The Coldstream, run by Inge Weich, is also manifestly ignoring Christmas, not out of Scroogish tendencies but rather out of a very sensible realism related to the fact that Christ was only born on one day, not on every day in December and early January.

After an evening at the Club a good breakfast is required and the Coldstream is open from 10 in the morning. What could me more civilised, what could be more Karoo, than a tender kudu steak, no steak knife required, for breakfast, with potato crisps, two eggs, boerewors, grilled tomato and toast?

Eat your heart out Steak, Egg and Chips. Enjoy your Wimpy Double-up Bottoms-up Breakfast all you passing Gautengers. This is The Business, washed down with a fine mug of coffee and a view, through the honeysuckle and past the old-time streetlamp, of That Church, That Icon of the Town, proud replica of Salisbury Cathedral (although it doesn’t look much like it to me) and one of the Karoo’s greatest landmarks.

But there’s more. Inge does lunch, and dinner, and tea and scones. And it’s all great and local and fresh and herby and very tuisnyverheid and yellowwood. The calamari steak salad, the trio of sliced springbok, beef and ostrich fillets, the pan-fried sole and a fine Creme brulee. Good, reasonably-priced wines. Friendly, service with proper titles. “Gentleman, may I bring you a drink?” The Coldstream is what a restaurant should be.
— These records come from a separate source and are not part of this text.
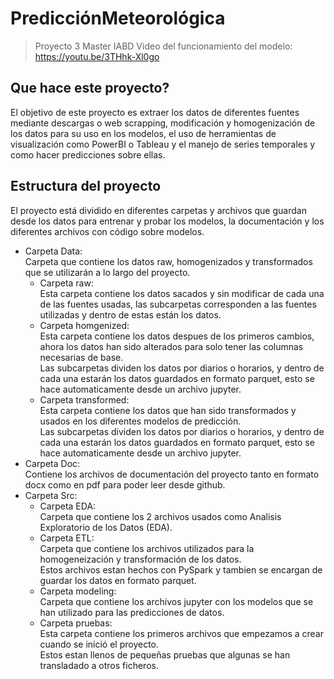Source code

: # PredicciónMeteorológica
> Proyecto 3 Master IABD 
Video del funcionamiento del modelo: https://youtu.be/3THhk-Xl0go
## Que hace este proyecto?
El objetivo de este proyecto es extraer los datos de diferentes fuentes mediante descargas o web scrapping, modificación y homogenización de los datos para su uso en los modelos, el uso de herramientas de visualización como PowerBI o Tableau y el manejo de series temporales y como hacer predicciones sobre ellas. 

## Estructura del proyecto
El proyecto está dividido en diferentes carpetas y archivos que guardan desde los datos para entrenar y probar los modelos, la documentación y los diferentes archivos con código sobre modelos.  
- Carpeta Data:  
    Carpeta que contiene los datos raw, homogenizados y transformados que se utilizarán a lo largo del proyecto.  
    * Carpeta raw:    
          Esta carpeta contiene los datos sacados y sin modificar de cada una de las fuentes usadas, las subcarpetas corresponden a las fuentes utilizadas y dentro de estas están los datos.  
    * Carpeta homgenized:    
          Esta carpeta contiene los datos despues de los primeros cambios, ahora los datos han sido alterados para solo tener las columnas necesarias de base.  
          Las subcarpetas dividen los datos por diarios o horarios, y dentro de cada una estarán los datos guardados en formato parquet, esto se hace automaticamente desde un archivo jupyter.  
    * Carpeta transformed:    
          Esta carpeta contiene los datos que han sido transformados y usados en los diferentes modelos de predicción.  
          Las subcarpetas dividen los datos por diarios o horarios, y dentro de cada una estarán los datos guardados en formato parquet, esto se hace automaticamente desde un archivo jupyter.   
- Carpeta Doc:  
      Contiene los archivos de documentación del proyecto tanto en formato docx como en pdf para poder leer desde github.
- Carpeta Src:  
    * Carpeta EDA:  
            Carpeta que contiene los 2 archivos usados como Analisis Exploratorio de los Datos (EDA).
    * Carpeta ETL:  
            Carpeta que contiene los archivos utilizados para la homogeneización y transformación de los datos.  
            Estos archivos estan hechos con PySpark y tambien se encargan de guardar los datos en formato parquet.
    * Carpeta modeling:  
            Carpeta que contiene los archivos jupyter con los modelos que se han utilizado para las predicciones de datos.
    * Carpeta pruebas:  
            Esta carpeta contiene los primeros archivos que empezamos a crear cuando se inició el proyecto.  
            Estos estan llenos de pequeñas pruebas que algunas se han transladado a otros ficheros.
Inge plans, very sensibly, to celebrate Christmas at home on Christmas Day, but in the meantime in a moment of festive colour if not fare, she has offered us what she describes as her Very Lovely Cream of Tomato Soup recipe. Well. it’s red, like the Santa hats in Clicks – and you could bung in a dollop or two of whipped cream to make a bobble and a fluffy white brim, if required.

Coldstream Cream of Tomato Soup

Ingredients

1kg tomatoes
80g leeks
10g onions
40g celery
60g carrots
40g butter
5g chopped garlic
100g tomato paste
70g white flour
2.5l vegetable stock
300ml heavy cream
Chopped basil

Method:

Cut tomatoes into cubes, removing seeds.
Wash and dice the leeks, onions, celery and carrots. Saute in butter with the garlic. Add tomato paste and continue cooking.
When cooked, dust with flour and allow to cool.
Heat vegetable stock, add to vegetable mixture and bring to boil, stirring continuously. Add cubed tomatoes and boil until all ingredients are soft, skimming occasionally.
Puree and strain. Bring to boil again and stir in cream. Season to taste. (If too acidic add sugar or fresh orange juice)
Garnish with finely diced tomatoes and chopped basil.